Pemerintah daerah dan pihak penyelenggara perlu duduk bersama dan menjalin komunikasi yang intens untuk memastikan ketersediaan anggaran terutama pelaksanaan protokol kesehatan penyelenggara dan masyarakat. Hal tersebut berhubungan erat dengan partisipasi masyarakat. Jangan sampai yang dimaksudkan untuk menghentikan penularan malah akan menyuburkan pandemi ini.
Persetujuan para pihak dalam melaksanakan Pilkada di bulan Desember mengundang pertanyaan apakah dimaksudkan untuk memulihkan ekonomi Indonesia? semoga saja tidak, sebab hal ini akan membuat politik uang menjadi masif, masyarakat yang tidak memiliki penghasilan akan mudah memilih pasangan calon yang menggunakan politik uang, bahkan yang lebih memungkinkan akan memunculkan abuse of power atau politisasi Bansos dalam penanganan Covid-19 yang sangat mudah dilakukan oleh calon petahana, dengan memberikan bantuan ke masyarakat hal tersebut dirasa sudah cukup untuk tidak ada alasan tidak memilih calon petahana tersebut.
Pilkada adalah soal “tari ritual demokrasi”, yang dipentaskan diwaktu yang tepat, dengan serangkaian kegiatan murni untuk mewujudkan hakikat demokrasi, kesan sakralnya akan hilang jika hal tersebut bergeser, karenanya Pilkada sebaiknya jangan ditungangi untuk sebuah alibi membangkitkan ekonomi tanpa memperhatikan keselamatan rakyat itu sendiri.
Sebaiknya pilkada d laksanakan ketika situasi sudah membaik, jangan sampai ada cluster covid pilkada kedepannya.
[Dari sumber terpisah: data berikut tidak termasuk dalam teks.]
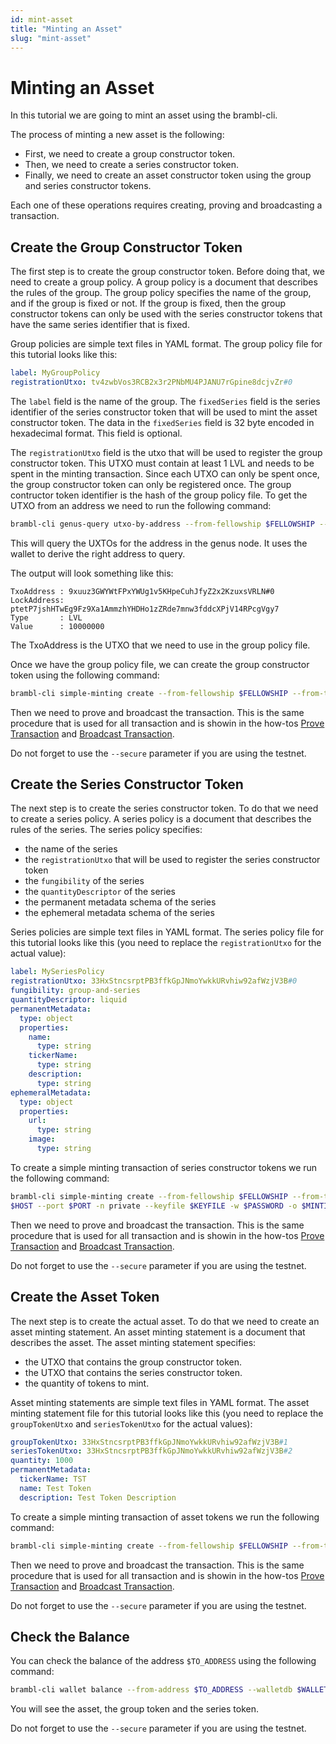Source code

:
 ```yaml
---
id: mint-asset
title: "Minting an Asset"
slug: "mint-asset"
---
```


# Minting an Asset

In this tutorial we are going to mint an asset using the brambl-cli.

The process of minting a new asset is the following:

- First, we need to create a group constructor token.
- Then, we need to create a series constructor token.
- Finally, we need to create an asset constructor token using the group and series constructor tokens.

Each one of these operations requires creating, proving and broadcasting 
a transaction.

## Create the Group Constructor Token

The first step is to create the group constructor token. Before doing that,
we need to create a group policy. A group policy is a document that describes
the rules of the group. The group policy specifies the name of the group, and 
if the group is fixed or not. If the group is fixed, then the group constructor
tokens can only be used with the series constructor tokens that have the same
series identifier that is fixed.

Group policies are simple text files in YAML format. The group policy file
for this tutorial looks like this:

```yaml
label: MyGroupPolicy
registrationUtxo: tv4zwbVos3RCB2x3r2PNbMU4PJANU7rGpine8dcjvZr#0
```

The `label` field is the name of the group. The `fixedSeries` field is the
series identifier of the series constructor token that will be used to mint
the asset constructor token. The data in the `fixedSeries` field is
32 byte encoded in hexadecimal format. This field is optional.

The `registrationUtxo` field is the utxo that will be used to register the
group constructor token. This UTXO must contain at least 1 LVL and needs to
be spent in the minting transaction. Since each UTXO can only be spent once,
the group constructor token can only be registered once. The group contructor
token identifier is the hash of the group policy file. To get the UTXO from an address we need to run the following command:

```bash
brambl-cli genus-query utxo-by-address --from-fellowship $FELLOWSHIP --from-template $LOCK_TEMPLATE -h $HOST --port $PORT --walletdb $WALLET
```

This will query the UXTOs for the address in the genus node. It uses the wallet to derive the right address to query.

The output will look something like this:

```
TxoAddress : 9xuuz3GWYWtFPxYWUg1v5KHpeCuhJfyZ2x2KzuxsVRLN#0
LockAddress: ptetP7jshHTwEg9Fz9Xa1AmmzhYHDHo1zZRde7mnw3fddcXPjV14RPcgVgy7
Type       : LVL
Value      : 10000000
```

The TxoAddress is the UTXO that we need to use in the group policy file.

Once we have the group policy file, we can create the group constructor token
using the following command:

```bash
brambl-cli simple-minting create --from-fellowship $FELLOWSHIP --from-template $LOCK_TEMPLATE  -h $HOST --port $PORT -n private --keyfile $KEYFILE -w $PASSWORD -o $MINTING_TX -i $GROUP_POLICY  -a $AMOUNT_TOKENS_TO_MINT --fee $FEE_AMOUNT --walletdb $WALLET_DB --mint-token group
```

Then we need to prove and broadcast the transaction. This is the same procedure that is used for all transaction and is showin in the how-tos [Prove Transaction](../CLI/How-tos/prove-simple-tx) and [Broadcast Transaction](../CLI/How-tos/broadcast-tx).

Do not forget to use the `--secure` parameter if you are using the testnet.

## Create the Series Constructor Token

The next step is to create the series constructor token. To do that we need
to create a series policy. A series policy is a document that describes the
rules of the series. The series policy specifies:

- the name of the series
- the `registrationUtxo` that will be used to register the series constructor token
- the `fungibility` of the series
- the `quantityDescriptor` of the series
- the permanent metadata schema of the series
- the ephemeral metadata schema of the series

Series policies are simple text files in YAML format. The series policy file
for this tutorial looks like this (you need to replace the `registrationUtxo`
for the actual value):

```yaml
label: MySeriesPolicy
registrationUtxo: 33HxStncsrptPB3ffkGpJNmoYwkkURvhiw92afWzjV3B#0
fungibility: group-and-series
quantityDescriptor: liquid
permanentMetadata:
  type: object
  properties:
    name:
      type: string
    tickerName:
      type: string
    description:
      type: string
ephemeralMetadata:
  type: object
  properties:
    url:
      type: string
    image:
      type: string
```

To create a simple minting transaction of series constructor tokens we run the 
following command:

```bash
brambl-cli simple-minting create --from-fellowship $FELLOWSHIP --from-template $LOCK_TEMPLATE  -h 
$HOST --port $PORT -n private --keyfile $KEYFILE -w $PASSWORD -o $MINTING_TX -i $SERIES_POLICY  -a $AMOUNT_TOKENS_TO_MINT --fee $FEE_AMOUNT --walletdb $WALLET_DB --mint-token series
```

Then we need to prove and broadcast the transaction. This is the same procedure that is used for all transaction and is showin in the how-tos [Prove Transaction](../CLI/How-tos/prove-simple-tx) and [Broadcast Transaction](../CLI/How-tos/broadcast-tx).

Do not forget to use the `--secure` parameter if you are using the testnet.

## Create the Asset Token

The next step is to create the actual asset. To do that we need to create an
asset minting statement. An asset minting statement is a document that describes
the asset. The asset minting statement specifies:

- the UTXO that contains the group constructor token.
- the UTXO that contains the series constructor token.
- the quantity of tokens to mint.

Asset minting statements are simple text files in YAML format. The asset minting
statement file for this tutorial looks like this (you need to replace the `groupTokenUtxo` and `seriesTokenUtxo` for the actual values):

```yaml
groupTokenUtxo: 33HxStncsrptPB3ffkGpJNmoYwkkURvhiw92afWzjV3B#1
seriesTokenUtxo: 33HxStncsrptPB3ffkGpJNmoYwkkURvhiw92afWzjV3B#2
quantity: 1000
permanentMetadata:
  tickerName: TST
  name: Test Token
  description: Test Token Description
```

To create a simple minting transaction of asset tokens we run the following
command:

```bash
brambl-cli simple-minting create --from-fellowship $FELLOWSHIP --from-template $LOCK_TEMPLATE  -h $HOST --port $PORT -n private --keyfile $KEYFILE -w $PASSWORD -o $MINTING_TX -i $AMS --fee $FEE_AMOUNT --walletdb $WALLET_DB --mint-token asset --commitment $COMMITMENT --ephemeralMetadata $EPHEMERAL_METADATA_FILE
```

Then we need to prove and broadcast the transaction. This is the same procedure that is used for all transaction and is showin in the how-tos [Prove Transaction](../CLI/How-tos/prove-simple-tx) and [Broadcast Transaction](../CLI/How-tos/broadcast-tx).

Do not forget to use the `--secure` parameter if you are using the testnet.

## Check the Balance

You can check the balance of the address `$TO_ADDRESS` using the following command:

```bash
brambl-cli wallet balance --from-address $TO_ADDRESS --walletdb $WALLET_DB --host $HOST --port $PORT
```

You will see the asset, the group token and the series token.

Do not forget to use the `--secure` parameter if you are using the testnet.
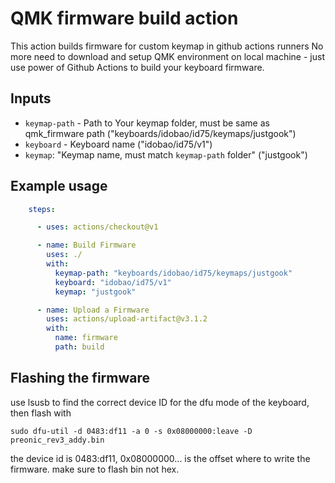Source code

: # QMK firmware build action

This action builds firmware for custom keymap in github actions runners
No more need to download and setup QMK environment on local machine - just use power of Github Actions to build your keyboard firmware.

## Inputs

- `keymap-path` - Path to Your keymap folder, must be same as qmk_firmware path ("keyboards/idobao/id75/keymaps/justgook")
- `keyboard` - Keyboard name ("idobao/id75/v1")
- `keymap`: "Keymap name, must match `keymap-path` folder" ("justgook")

## Example usage
```yaml
    steps:

      - uses: actions/checkout@v1

      - name: Build Firmware
        uses: ./
        with:
          keymap-path: "keyboards/idobao/id75/keymaps/justgook"
          keyboard: "idobao/id75/v1"
          keymap: "justgook"

      - name: Upload a Firmware
        uses: actions/upload-artifact@v3.1.2
        with:
          name: firmware
          path: build
```
## Flashing the firmware

use lsusb to find the correct device ID for the dfu mode of the keyboard, then flash with

```
sudo dfu-util -d 0483:df11 -a 0 -s 0x08000000:leave -D preonic_rev3_addy.bin
```

the device id is 0483:df11, 0x08000000... is the offset where to write the firmware. make sure to flash bin not hex.
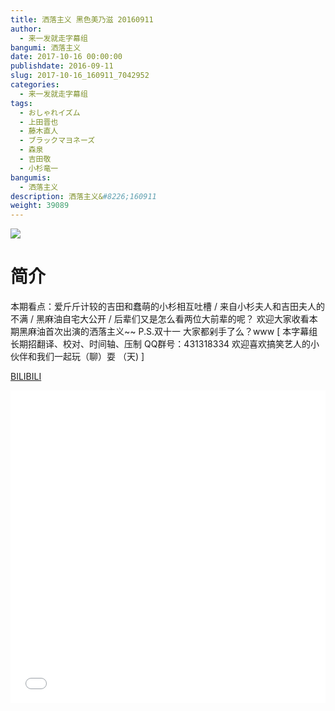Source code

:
 ```yaml
---
title: 洒落主义 黑色美乃滋 20160911
author: 
  - 来一发就走字幕组
bangumi: 洒落主义
date: 2017-10-16 00:00:00
publishdate: 2016-09-11
slug: 2017-10-16_160911_7042952
categories: 
  - 来一发就走字幕组
tags: 
  - おしゃれイズム
  - 上田晋也
  - 藤木直人
  - ブラックマヨネーズ
  - 森泉
  - 吉田敬
  - 小杉竜一
bangumis: 
  - 洒落主义
description: 洒落主义&#8226;160911
weight: 39089
---
```


![](https://i.imgur.com/MD6f0Qy.jpg)

# 简介  
本期看点：爱斤斤计较的吉田和蠢萌的小杉相互吐槽 / 来自小杉夫人和吉田夫人的不满 / 黑麻油自宅大公开 / 后辈们又是怎么看两位大前辈的呢？ 欢迎大家收看本期黑麻油首次出演的洒落主义~~ P.S.双十一 大家都剁手了么？www [ 本字幕组长期招翻译、校对、时间轴、压制   QQ群号：431318334 欢迎喜欢搞笑艺人的小伙伴和我们一起玩（聊）耍 （天) ]


  [BILIBILI](https://www.bilibili.com/video/av7042952/)


  <iframe src="//www.bilibili.com/html/html5player.html?cid=11482546&aid=7042952" width="100%" height="500" frameborder="0" allowfullscreen="allowfullscreen"></iframe>
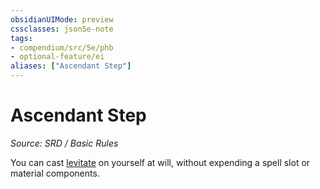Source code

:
 ```yaml
---
obsidianUIMode: preview
cssclasses: json5e-note
tags:
- compendium/src/5e/phb
- optional-feature/ei
aliases: ["Ascendant Step"]
---
```

# Ascendant Step
*Source: SRD / Basic Rules* 

You can cast [levitate](compendium/spells/levitate.md) on yourself at will, without expending a spell slot or material components.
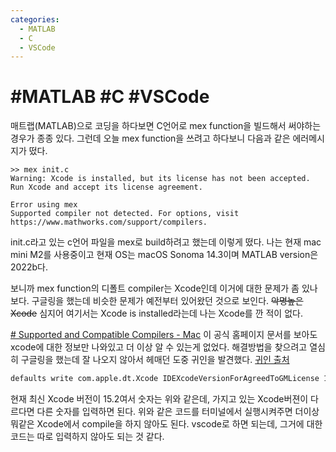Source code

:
 ```yaml
---
categories:
  - MATLAB
  - C
  - VSCode
---
```


# #MATLAB #C #VSCode

매트랩(MATLAB)으로 코딩을 하다보면 C언어로 mex function을 빌드해서 써야하는 경우가 종종 있다. 그런데 오늘 mex function을 쓰려고 하다보니 다음과 같은 에러메시지가 떴다.

```
>> mex init.c
Warning: Xcode is installed, but its license has not been accepted. Run Xcode and accept its license agreement.
 
Error using mex
Supported compiler not detected. For options, visit https://www.mathworks.com/support/compilers.
```
init.c라고 있는 c언어 파일을 mex로 build하려고 했는데 이렇게 떴다. 나는 현재 mac mini M2를 사용중이고 현재 OS는 macOS Sonoma 14.3이며 MATLAB version은 2022b다.

보니까 mex function의 디폴트 compiler는 Xcode인데 이거에 대한 문제가 좀 있나보다. 구글링을 했는데 비슷한 문제가 예전부터 있어왔던 것으로 보인다. ~~악명높은 Xcode~~ 심지어 여기서는 Xcode is installed라는데 나는 Xcode를 깐 적이 없다.

[# Supported and Compatible Compilers - Mac](https://www.mathworks.com/support/requirements/supported-compilers-mac.html) 이 공식 홈페이지 문서를 보아도 xcode에 대한 정보만 나와있고 더 이상 알 수 있는게 없었다. 해결방법을 찾으려고 열심히 구글링을 했는데 잘 나오지 않아서 헤매던 도중 귀인을 발견했다. [귀인 출처](https://gist.github.com/martinandersen/1fea529ec04885c63477ccb944394494)


```bash
defaults write com.apple.dt.Xcode IDEXcodeVersionForAgreedToGMLicense 15.2
```
현재 최신 Xcode 버전이 15.2여서 숫자는 위와 같은데, 가지고 있는 Xcode버젼이 다르다면 다른 숫자를 입력하면 된다. 위와 같은 코드를 터미널에서 실행시켜주면 더이상 뭐같은 Xcode에서 compile을 하지 않아도 된다. vscode로 하면 되는데, 그거에 대한 코드는 따로 입력하지 않아도 되는 것 같다.
<!--stackedit_data:
eyJoaXN0b3J5IjpbLTc2MDYzODQ2MywxNTk3MzAzMjE2XX0=
-->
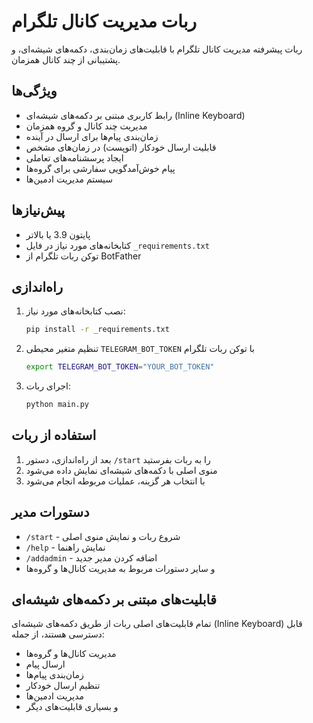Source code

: # ربات مدیریت کانال تلگرام

ربات پیشرفته مدیریت کانال تلگرام با قابلیت‌های زمان‌بندی، دکمه‌های شیشه‌ای، و پشتیبانی از چند کانال همزمان.

## ویژگی‌ها

- رابط کاربری مبتنی بر دکمه‌های شیشه‌ای (Inline Keyboard)
- مدیریت چند کانال و گروه همزمان
- زمان‌بندی پیام‌ها برای ارسال در آینده
- قابلیت ارسال خودکار (اتوپست) در زمان‌های مشخص
- ایجاد پرسشنامه‌های تعاملی
- پیام خوش‌آمدگویی سفارشی برای گروه‌ها
- سیستم مدیریت ادمین‌ها

## پیش‌نیازها

- پایتون 3.9 یا بالاتر
- کتابخانه‌های مورد نیاز در فایل `_requirements.txt`
- توکن ربات تلگرام از BotFather

## راه‌اندازی

1. نصب کتابخانه‌های مورد نیاز:
   ```bash
   pip install -r _requirements.txt
   ```

2. تنظیم متغیر محیطی `TELEGRAM_BOT_TOKEN` با توکن ربات تلگرام
   ```bash
   export TELEGRAM_BOT_TOKEN="YOUR_BOT_TOKEN"
   ```

3. اجرای ربات:
   ```bash
   python main.py
   ```

## استفاده از ربات

1. بعد از راه‌اندازی، دستور `/start` را به ربات بفرستید
2. منوی اصلی با دکمه‌های شیشه‌ای نمایش داده می‌شود
3. با انتخاب هر گزینه، عملیات مربوطه انجام می‌شود

## دستورات مدیر

- `/start` - شروع ربات و نمایش منوی اصلی
- `/help` - نمایش راهنما
- `/addadmin` - اضافه کردن مدیر جدید
- و سایر دستورات مربوط به مدیریت کانال‌ها و گروه‌ها

## قابلیت‌های مبتنی بر دکمه‌های شیشه‌ای

تمام قابلیت‌های اصلی ربات از طریق دکمه‌های شیشه‌ای (Inline Keyboard) قابل دسترسی هستند، از جمله:

- مدیریت کانال‌ها و گروه‌ها
- ارسال پیام
- زمان‌بندی پیام‌ها
- تنظیم ارسال خودکار
- مدیریت ادمین‌ها
- و بسیاری قابلیت‌های دیگر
Akan sangat merugikan ketika Pilkada menghasilkan cluster baru dalam pandemi ini, hemat saya lebih baik Pilkada ditunda dulu sampai situasi benar benar memungkinkan, akan banyak kerugian misalnya saja di Pemilu 2019 kurang lebih 894 petugas KPPS meninggal dunia jangan sampai Pilkada ini juga mengorbankan nyawa lagi, belum lagi terkait dengan Golput yang pasti angkanya akan naik selama ini penyelengara pemilu berusaha untuk terus meningkatkan partisipasi pemilih namun dalam kondisi seperti ini hemat saya akan susah menaikan partisipasi pemilih.
Hanya dua pilihan, pilkada atau nyawa.
Silakan dipilih kisanak pembuat kebijakan yang “dianggap” bijak !!